(Exercise description):
Whenever a line in the data holds the string "tabular", copy that line.

(Provided records):
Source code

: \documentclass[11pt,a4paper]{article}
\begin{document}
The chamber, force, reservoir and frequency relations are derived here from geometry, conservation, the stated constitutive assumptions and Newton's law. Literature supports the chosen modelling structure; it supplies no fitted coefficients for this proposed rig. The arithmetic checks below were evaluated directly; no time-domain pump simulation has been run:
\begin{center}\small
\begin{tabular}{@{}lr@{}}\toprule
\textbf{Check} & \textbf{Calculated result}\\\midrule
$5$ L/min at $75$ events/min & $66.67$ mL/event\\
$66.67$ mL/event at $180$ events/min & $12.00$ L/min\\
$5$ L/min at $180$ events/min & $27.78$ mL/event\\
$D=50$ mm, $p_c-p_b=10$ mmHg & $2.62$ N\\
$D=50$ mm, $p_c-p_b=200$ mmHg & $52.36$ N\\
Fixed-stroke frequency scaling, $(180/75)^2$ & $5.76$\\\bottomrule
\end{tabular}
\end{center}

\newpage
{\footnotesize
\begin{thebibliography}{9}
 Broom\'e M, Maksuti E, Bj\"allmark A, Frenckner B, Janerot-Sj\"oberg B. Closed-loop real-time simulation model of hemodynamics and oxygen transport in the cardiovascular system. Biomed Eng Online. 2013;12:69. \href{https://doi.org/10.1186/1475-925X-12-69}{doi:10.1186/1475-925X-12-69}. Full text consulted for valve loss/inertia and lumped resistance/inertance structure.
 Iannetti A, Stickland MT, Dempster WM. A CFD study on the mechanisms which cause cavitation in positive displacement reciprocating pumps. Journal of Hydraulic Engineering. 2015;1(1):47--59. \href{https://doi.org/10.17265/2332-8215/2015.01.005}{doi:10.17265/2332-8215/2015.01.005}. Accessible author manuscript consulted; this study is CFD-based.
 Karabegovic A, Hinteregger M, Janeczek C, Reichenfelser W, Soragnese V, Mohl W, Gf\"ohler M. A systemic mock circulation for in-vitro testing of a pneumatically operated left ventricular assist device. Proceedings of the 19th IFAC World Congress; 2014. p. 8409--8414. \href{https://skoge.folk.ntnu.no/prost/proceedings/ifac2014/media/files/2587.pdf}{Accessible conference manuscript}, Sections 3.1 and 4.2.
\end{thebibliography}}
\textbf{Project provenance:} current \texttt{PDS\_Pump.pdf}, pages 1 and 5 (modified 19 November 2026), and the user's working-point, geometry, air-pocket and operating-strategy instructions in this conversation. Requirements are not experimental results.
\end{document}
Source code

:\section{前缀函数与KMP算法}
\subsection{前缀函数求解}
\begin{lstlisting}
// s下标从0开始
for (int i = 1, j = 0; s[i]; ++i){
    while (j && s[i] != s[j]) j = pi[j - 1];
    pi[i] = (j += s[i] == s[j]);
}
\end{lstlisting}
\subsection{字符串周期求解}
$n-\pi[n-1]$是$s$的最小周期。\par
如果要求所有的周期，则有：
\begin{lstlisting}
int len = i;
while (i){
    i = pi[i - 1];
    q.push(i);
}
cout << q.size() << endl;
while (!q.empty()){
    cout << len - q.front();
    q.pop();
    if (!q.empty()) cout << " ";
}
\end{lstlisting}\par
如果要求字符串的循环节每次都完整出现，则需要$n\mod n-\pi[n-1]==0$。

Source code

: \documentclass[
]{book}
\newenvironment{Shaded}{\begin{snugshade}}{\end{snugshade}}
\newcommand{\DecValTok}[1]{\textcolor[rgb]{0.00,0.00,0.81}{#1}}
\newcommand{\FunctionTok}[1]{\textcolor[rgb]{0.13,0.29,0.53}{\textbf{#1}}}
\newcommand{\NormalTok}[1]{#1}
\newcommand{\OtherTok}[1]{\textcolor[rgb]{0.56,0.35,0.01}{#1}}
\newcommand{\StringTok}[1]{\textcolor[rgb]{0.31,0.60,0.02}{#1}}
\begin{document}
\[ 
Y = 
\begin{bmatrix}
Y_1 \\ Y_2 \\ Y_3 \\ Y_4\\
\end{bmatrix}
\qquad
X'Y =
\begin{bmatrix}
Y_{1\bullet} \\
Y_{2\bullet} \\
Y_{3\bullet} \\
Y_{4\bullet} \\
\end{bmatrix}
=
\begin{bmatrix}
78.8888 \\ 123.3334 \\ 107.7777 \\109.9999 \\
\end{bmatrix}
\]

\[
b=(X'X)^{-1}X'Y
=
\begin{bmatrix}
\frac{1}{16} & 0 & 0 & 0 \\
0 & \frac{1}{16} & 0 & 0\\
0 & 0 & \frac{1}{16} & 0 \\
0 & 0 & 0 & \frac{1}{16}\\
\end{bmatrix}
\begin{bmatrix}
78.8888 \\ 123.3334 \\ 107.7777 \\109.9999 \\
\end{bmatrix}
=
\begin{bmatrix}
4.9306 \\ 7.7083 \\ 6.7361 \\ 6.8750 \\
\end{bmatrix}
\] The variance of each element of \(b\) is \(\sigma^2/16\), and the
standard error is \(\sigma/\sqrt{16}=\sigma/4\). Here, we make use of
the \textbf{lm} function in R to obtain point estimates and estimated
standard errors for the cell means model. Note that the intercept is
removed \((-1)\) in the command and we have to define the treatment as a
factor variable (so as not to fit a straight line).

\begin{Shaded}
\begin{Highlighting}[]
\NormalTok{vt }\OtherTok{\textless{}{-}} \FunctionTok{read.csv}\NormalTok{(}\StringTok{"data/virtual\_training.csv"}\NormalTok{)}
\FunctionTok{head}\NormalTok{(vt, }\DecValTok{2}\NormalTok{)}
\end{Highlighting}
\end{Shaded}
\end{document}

(Result):
\begin{tabular}{@{}lr@{}}\toprule
\end{tabular}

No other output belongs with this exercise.